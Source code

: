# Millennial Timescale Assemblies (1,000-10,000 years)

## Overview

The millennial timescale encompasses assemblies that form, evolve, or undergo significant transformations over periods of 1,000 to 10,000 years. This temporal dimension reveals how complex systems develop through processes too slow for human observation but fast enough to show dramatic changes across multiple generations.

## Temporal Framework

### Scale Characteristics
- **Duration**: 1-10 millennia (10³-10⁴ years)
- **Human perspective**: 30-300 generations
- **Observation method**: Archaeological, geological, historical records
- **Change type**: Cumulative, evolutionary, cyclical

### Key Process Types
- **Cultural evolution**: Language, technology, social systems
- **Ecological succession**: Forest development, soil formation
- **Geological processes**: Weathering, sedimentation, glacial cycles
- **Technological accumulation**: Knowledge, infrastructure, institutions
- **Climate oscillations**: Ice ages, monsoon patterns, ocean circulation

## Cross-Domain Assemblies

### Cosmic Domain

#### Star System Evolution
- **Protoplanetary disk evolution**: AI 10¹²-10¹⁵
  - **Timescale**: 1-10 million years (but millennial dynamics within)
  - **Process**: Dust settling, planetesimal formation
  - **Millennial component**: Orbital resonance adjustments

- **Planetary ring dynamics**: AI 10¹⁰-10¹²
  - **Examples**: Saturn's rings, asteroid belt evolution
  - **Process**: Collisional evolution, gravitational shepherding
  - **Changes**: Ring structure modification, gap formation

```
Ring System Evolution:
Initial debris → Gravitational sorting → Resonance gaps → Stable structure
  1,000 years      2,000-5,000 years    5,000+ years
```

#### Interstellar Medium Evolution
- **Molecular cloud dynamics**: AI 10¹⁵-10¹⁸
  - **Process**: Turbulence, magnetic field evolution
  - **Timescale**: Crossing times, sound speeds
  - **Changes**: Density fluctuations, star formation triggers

--

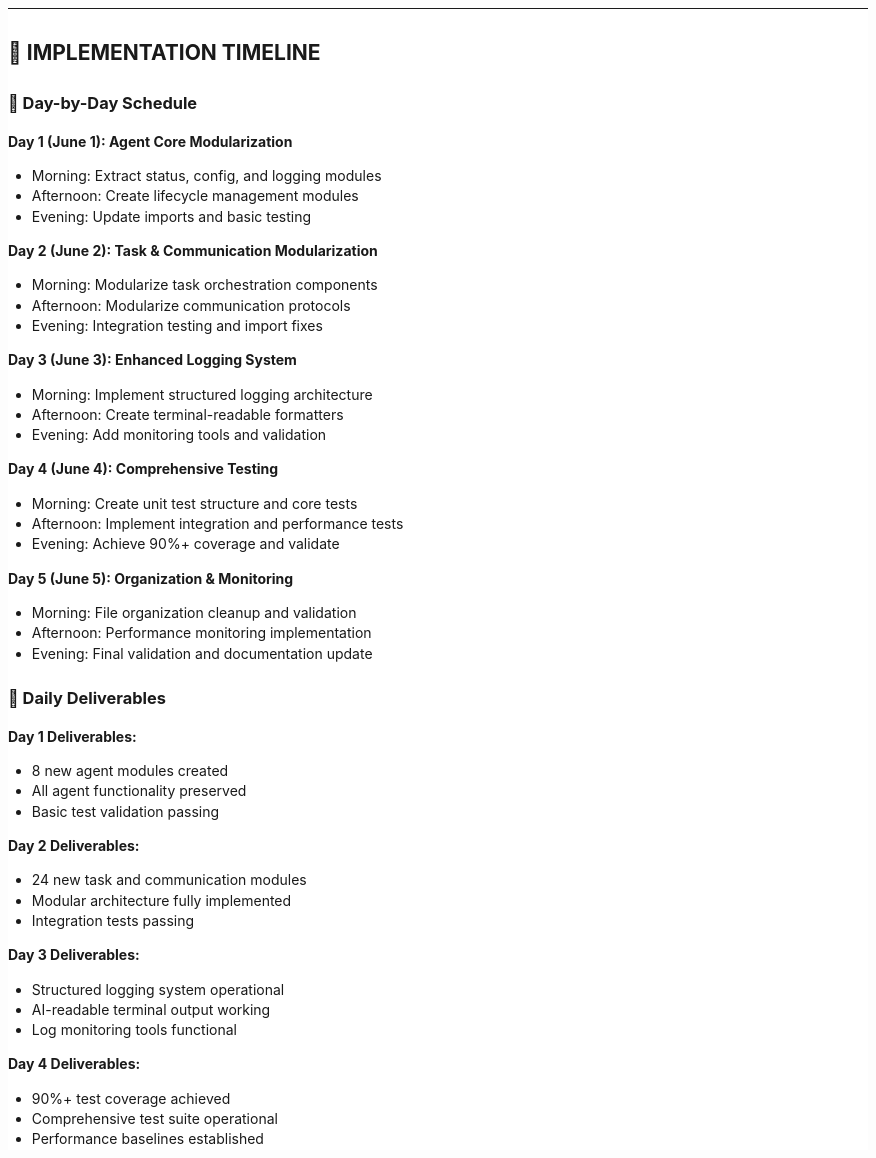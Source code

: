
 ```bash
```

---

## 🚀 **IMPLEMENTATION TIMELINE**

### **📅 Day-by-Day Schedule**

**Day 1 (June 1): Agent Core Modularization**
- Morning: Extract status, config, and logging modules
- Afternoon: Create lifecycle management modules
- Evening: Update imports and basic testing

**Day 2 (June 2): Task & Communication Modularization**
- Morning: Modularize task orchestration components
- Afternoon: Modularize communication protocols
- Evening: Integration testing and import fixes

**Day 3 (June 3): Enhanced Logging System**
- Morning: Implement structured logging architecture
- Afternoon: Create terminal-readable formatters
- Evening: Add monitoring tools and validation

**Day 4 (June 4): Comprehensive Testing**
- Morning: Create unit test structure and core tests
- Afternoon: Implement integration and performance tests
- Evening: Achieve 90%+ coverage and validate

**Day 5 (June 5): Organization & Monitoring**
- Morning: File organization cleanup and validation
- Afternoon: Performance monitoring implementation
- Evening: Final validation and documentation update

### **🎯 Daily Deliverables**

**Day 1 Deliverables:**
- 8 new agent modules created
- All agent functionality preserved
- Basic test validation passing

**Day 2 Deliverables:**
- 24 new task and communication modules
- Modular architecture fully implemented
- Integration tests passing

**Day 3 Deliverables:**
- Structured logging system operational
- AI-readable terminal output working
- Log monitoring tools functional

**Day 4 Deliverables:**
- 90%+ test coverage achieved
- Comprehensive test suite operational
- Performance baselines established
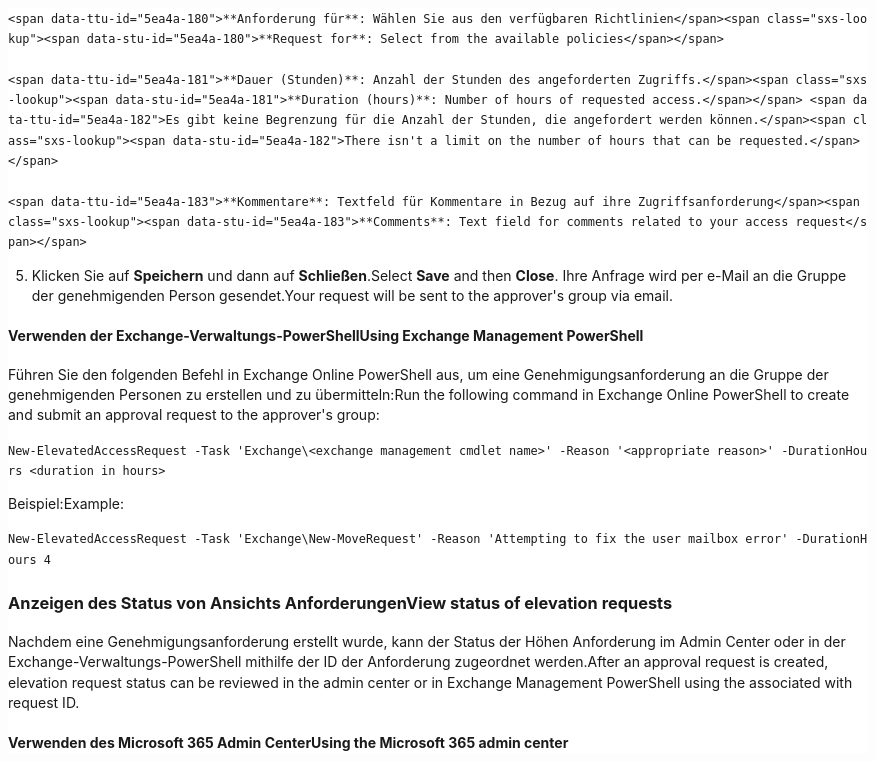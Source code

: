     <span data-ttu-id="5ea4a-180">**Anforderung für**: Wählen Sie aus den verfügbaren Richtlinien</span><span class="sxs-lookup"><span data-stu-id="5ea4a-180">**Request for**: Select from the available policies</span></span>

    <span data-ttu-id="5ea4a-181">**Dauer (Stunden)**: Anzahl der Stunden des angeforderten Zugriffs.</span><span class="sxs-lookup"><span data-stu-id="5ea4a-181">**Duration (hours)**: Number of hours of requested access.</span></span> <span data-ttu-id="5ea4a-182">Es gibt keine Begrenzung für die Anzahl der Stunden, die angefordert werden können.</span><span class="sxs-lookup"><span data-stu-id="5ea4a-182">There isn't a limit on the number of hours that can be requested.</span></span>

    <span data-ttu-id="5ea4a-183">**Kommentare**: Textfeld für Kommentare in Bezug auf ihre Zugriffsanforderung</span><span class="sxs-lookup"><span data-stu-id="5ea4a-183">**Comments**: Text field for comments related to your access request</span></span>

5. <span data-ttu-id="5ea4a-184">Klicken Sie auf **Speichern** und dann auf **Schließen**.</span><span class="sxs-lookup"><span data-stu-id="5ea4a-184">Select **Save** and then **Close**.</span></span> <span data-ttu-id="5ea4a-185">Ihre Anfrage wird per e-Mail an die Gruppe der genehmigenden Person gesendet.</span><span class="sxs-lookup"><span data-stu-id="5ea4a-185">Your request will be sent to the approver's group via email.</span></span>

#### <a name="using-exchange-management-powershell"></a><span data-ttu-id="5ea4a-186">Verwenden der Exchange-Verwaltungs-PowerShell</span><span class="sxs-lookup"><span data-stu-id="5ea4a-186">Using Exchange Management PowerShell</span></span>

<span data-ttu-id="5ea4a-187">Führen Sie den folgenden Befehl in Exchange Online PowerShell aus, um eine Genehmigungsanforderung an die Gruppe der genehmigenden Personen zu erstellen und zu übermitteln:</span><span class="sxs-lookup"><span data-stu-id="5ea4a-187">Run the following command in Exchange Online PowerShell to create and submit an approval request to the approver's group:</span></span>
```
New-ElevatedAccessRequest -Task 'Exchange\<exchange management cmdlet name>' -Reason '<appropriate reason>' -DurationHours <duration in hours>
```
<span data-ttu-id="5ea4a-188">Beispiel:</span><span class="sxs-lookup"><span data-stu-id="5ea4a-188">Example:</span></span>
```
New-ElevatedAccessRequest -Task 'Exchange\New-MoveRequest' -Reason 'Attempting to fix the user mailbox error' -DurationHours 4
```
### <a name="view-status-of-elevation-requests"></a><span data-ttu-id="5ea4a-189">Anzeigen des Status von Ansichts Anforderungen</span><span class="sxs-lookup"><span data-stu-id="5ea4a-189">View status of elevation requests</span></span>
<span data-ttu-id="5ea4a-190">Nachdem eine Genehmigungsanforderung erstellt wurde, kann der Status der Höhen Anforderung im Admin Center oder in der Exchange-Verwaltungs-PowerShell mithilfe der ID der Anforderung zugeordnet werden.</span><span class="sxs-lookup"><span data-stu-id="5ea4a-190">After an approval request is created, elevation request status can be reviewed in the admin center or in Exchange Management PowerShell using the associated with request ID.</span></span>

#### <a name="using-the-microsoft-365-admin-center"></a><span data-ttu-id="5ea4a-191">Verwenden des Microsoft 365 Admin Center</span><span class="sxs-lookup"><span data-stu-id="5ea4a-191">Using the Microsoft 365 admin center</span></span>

* * *

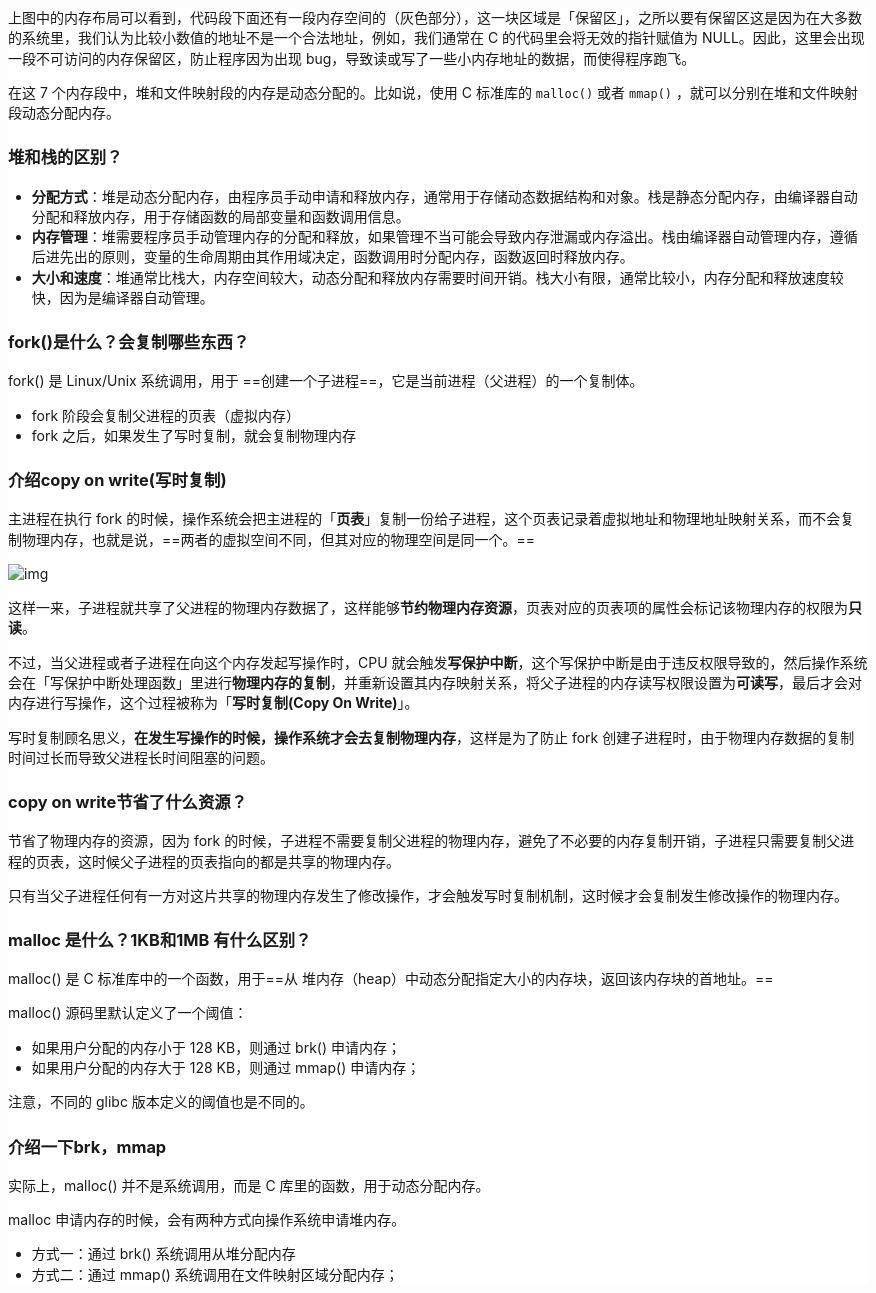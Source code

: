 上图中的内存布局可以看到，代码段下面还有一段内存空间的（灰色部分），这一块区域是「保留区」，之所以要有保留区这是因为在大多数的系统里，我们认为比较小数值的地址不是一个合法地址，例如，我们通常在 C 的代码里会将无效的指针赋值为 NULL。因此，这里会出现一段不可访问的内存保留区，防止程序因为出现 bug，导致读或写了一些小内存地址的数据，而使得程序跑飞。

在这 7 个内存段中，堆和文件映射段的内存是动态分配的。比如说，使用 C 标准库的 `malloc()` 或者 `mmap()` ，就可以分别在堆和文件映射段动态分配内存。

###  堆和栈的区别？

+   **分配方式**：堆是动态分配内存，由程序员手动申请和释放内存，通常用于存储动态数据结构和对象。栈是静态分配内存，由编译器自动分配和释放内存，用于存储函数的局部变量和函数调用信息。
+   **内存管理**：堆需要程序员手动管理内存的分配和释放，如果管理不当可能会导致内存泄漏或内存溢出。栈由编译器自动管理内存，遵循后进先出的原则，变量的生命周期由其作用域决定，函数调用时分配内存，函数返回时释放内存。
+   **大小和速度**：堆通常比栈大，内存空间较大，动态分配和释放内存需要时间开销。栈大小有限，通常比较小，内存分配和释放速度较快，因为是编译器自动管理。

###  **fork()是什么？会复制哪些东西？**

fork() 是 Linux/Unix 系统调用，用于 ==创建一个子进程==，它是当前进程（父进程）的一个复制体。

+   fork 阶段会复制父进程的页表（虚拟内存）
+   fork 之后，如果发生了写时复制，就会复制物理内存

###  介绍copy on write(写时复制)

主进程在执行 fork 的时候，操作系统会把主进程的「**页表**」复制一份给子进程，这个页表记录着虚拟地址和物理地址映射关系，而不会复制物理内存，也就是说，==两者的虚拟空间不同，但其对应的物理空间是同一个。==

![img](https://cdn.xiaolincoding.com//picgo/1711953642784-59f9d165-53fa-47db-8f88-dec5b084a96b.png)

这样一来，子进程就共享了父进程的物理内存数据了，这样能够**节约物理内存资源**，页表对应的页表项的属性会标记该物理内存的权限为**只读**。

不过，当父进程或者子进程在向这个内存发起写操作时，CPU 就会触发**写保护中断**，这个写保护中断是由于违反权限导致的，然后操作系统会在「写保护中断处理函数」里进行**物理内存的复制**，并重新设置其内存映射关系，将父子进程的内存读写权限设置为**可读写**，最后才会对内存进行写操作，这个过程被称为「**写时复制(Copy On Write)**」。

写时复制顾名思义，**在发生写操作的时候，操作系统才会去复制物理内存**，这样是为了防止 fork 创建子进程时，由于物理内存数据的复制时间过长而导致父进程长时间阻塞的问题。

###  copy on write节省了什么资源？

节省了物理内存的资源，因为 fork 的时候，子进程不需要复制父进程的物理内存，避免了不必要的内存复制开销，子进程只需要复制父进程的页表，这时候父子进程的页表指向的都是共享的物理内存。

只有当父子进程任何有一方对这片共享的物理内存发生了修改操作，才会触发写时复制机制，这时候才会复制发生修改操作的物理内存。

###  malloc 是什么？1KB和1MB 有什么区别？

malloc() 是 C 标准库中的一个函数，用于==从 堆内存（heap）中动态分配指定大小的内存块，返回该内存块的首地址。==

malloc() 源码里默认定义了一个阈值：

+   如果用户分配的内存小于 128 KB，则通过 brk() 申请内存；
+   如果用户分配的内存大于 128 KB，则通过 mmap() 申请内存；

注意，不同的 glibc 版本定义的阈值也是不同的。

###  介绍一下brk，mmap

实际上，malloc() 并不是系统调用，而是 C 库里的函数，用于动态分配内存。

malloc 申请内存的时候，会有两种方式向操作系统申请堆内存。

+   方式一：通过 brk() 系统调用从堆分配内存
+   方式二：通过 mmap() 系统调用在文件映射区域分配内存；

Task to carry out
Check each line of the records for the word "werden" and extract those that contain it.

Answer below
    <span data-ttu-id="5ea4a-181">**Dauer (Stunden)**: Anzahl der Stunden des angeforderten Zugriffs.</span><span class="sxs-lookup"><span data-stu-id="5ea4a-181">**Duration (hours)**: Number of hours of requested access.</span></span> <span data-ttu-id="5ea4a-182">Es gibt keine Begrenzung für die Anzahl der Stunden, die angefordert werden können.</span><span class="sxs-lookup"><span data-stu-id="5ea4a-182">There isn't a limit on the number of hours that can be requested.</span></span>
<span data-ttu-id="5ea4a-190">Nachdem eine Genehmigungsanforderung erstellt wurde, kann der Status der Höhen Anforderung im Admin Center oder in der Exchange-Verwaltungs-PowerShell mithilfe der ID der Anforderung zugeordnet werden.</span><span class="sxs-lookup"><span data-stu-id="5ea4a-190">After an approval request is created, elevation request status can be reviewed in the admin center or in Exchange Management PowerShell using the associated with request ID.</span></span>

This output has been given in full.